**WHAT IS BEING ASKED**
Search the records for the string "your", then copy each line that has it.

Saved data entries
··········

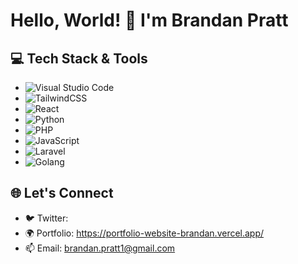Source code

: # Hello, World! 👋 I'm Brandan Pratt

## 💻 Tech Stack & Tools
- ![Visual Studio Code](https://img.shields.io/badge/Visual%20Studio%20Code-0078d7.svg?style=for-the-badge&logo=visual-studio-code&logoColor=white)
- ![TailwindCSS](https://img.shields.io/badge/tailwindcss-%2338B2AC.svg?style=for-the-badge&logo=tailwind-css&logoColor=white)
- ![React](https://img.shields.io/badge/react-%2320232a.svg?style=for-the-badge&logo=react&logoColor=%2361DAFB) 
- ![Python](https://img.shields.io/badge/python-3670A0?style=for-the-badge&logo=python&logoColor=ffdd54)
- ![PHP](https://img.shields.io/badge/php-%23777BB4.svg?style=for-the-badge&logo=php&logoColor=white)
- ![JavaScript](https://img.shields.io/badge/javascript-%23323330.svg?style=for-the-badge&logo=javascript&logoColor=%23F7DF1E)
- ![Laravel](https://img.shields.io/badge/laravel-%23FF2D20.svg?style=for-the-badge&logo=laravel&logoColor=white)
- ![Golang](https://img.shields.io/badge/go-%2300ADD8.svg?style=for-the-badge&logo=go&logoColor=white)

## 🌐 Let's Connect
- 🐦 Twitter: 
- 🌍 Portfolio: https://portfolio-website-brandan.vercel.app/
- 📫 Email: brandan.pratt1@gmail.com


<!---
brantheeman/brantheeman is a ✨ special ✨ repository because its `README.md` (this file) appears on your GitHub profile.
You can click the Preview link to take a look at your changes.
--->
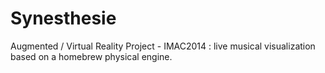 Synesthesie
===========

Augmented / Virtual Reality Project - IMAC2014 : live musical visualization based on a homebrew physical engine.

··········

**EXERCISE ANSWER**
brantheeman/brantheeman is a ✨ special ✨ repository because its `README.md` (this file) appears on your GitHub profile.
You can click the Preview link to take a look at your changes.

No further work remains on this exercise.